Pierre-Edouard du CrayIl existe effectivement un dispositif très avantageux qui a été mis en place en faveur d’une poignée de hauts fonctionnaires du ministère des Affaires étrangères. Un décret du 8 juin 2011 permet à trente d’entre eux de quitter leur fonction dès 58 ans, tout en étant payés jusqu’à l’âge de la retraite.Le texte prévoit qu’ils touchent, au maximum, leur traitement de fin d’activité auquel s’ajoute l’indemnité de résidence et, au minimum, un tiers de cette somme. Tout dépend s’ils exercent une nouvelle activité rémunérée ou pas. Au surplus, ils bénéficient également d’une prime "d’adieu" – sorte de "golden parachute" – égale à la moitié de la plupart des primes qu’ils auraient touchées s’ils étaient restés en poste jusqu’au bout. À ma connaissance, à l’heure où les réformes des retraites s’accumulent pour le commun des mortels, il y a peu d’équivalents…

Est-il compatible avec le cas anecdotique de l'ancien premier ministre de Jacques Chirac qui est venu travailler durant 8h en septembre dernier pour compléter son quota d'heures effectuées en tant que diplomate jusqu'en 1993 ?

Probablement, puisque cette aubaine est réservée aux fonctionnaires en poste. Le décret de 2011 exclut en effet explicitement de son bénéfice ceux qui sont en position de disponibilité ou de détachement, ce qui était le cas de notre ancien Premier ministre.Or pour contourner cet obstacle, il suffit tout simplement de réintégrer son administration quelques heures et de postuler dans le club des trente. Et comme Dominique de Villepin avait plus de 58 ans, il pouvait le faire.

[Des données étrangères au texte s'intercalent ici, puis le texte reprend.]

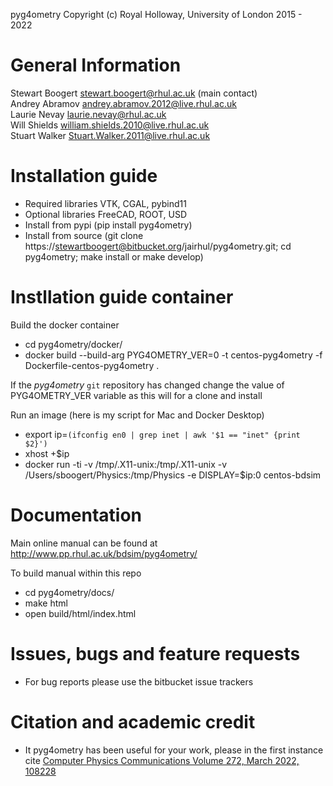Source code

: pyg4ometry Copyright (c) Royal Holloway, University of London 2015 - 2022

General Information
===================

Stewart Boogert       <stewart.boogert@rhul.ac.uk> (main contact)  
Andrey Abramov        <andrey.abramov.2012@live.rhul.ac.uk>  
Laurie Nevay          <laurie.nevay@rhul.ac.uk>  
Will Shields          <william.shields.2010@live.rhul.ac.uk>  
Stuart Walker         <Stuart.Walker.2011@live.rhul.ac.uk>

Installation guide
==================

  * Required libraries VTK, CGAL, pybind11
  * Optional libraries FreeCAD, ROOT, USD
  * Install from pypi (pip install pyg4ometry)
  * Install from source (git clone https://stewartboogert@bitbucket.org/jairhul/pyg4ometry.git; cd pyg4ometry; make install or make develop)


Instllation guide container
===========================
 
Build the docker container

  * cd pyg4ometry/docker/
  * docker build --build-arg PYG4OMETRY_VER=0 -t centos-pyg4ometry -f Dockerfile-centos-pyg4ometry .

If the *pyg4ometry* `git` repository has changed change the value of PYG4OMETRY_VER variable
as this will for a clone and install 

Run an image (here is my script for Mac and Docker Desktop)

  * export ip=`(ifconfig en0 | grep inet | awk '$1 == "inet" {print $2}')`
  * xhost +$ip
  * docker run -ti -v /tmp/.X11-unix:/tmp/.X11-unix -v /Users/sboogert/Physics:/tmp/Physics -e DISPLAY=$ip:0 centos-bdsim 
  
Documentation 
=============

Main online manual can be found at http://www.pp.rhul.ac.uk/bdsim/pyg4ometry/

To build manual within this repo

  * cd pyg4ometry/docs/
  * make html
  * open build/html/index.html


Issues, bugs and feature requests 
=================================

  * For bug reports please use the bitbucket issue trackers

Citation and academic credit 
============================

  * It pyg4ometry has been useful for your work, please in the first instance cite [Computer Physics Communications Volume 272, March 2022, 108228](https://www.sciencedirect.com/science/article/pii/S0010465521003404)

Si c’est le cas, l’avantage tiré n’est d’autant pas mérité que les primes versées qui constituent le "golden parachute" sont "la prime de rendement", "l’indemnité pour travaux supplémentaires" et "l’indemnité de résultat". Difficile d’y prétendre lorsque l’on n'était pas en poste…

Le système des retraites de la fonction publique en général autorise-t-il ce genre d'ajustement permettant alors de faire valoir un droit à la retraite, ou la manœuvre administrative est-elle illégale ?

La manœuvre ne semble pas illégale. Mais, le moins que l’on puisse dire, c’est que, même si le décret a été adopté en bonne et due forme, il s’agit d’un sacré passe-droit. En outre, réintégrer quelques heures sa fonction après une très longue absence pour contourner la lettre du décret, c’est faire preuve d’un bel opportunisme. Le tout aux frais du contribuable. Sur le principe, ce n’est évidemment pas ce que nous attendons d’un homme d’État, surtout en période de crise.

Dominique de Villepin a-t-il bénéficié d'un traitement de faveur ? Cette journée de travail dans le corps diplomatique après presque 20 ans d'absence dans le but de percevoir un bonus a-t-il été rendu possible du fait que Dominique de Villepin a quitté ses fonctions de diplomate, embrassant ensuite une carrière de conseiller politique puis de ministre ?

Oui, c’est même un euphémisme de considérer que c’est un traitement de faveur. Un traitement qui, du reste, est en décalage complet avec la politique prônée depuis plusieurs années en matière de retraite : fin des retraites anticipées, recul de l’âge de liquidation des droits, tentative de réduction des avantages exorbitants des régimes spéciaux, etc.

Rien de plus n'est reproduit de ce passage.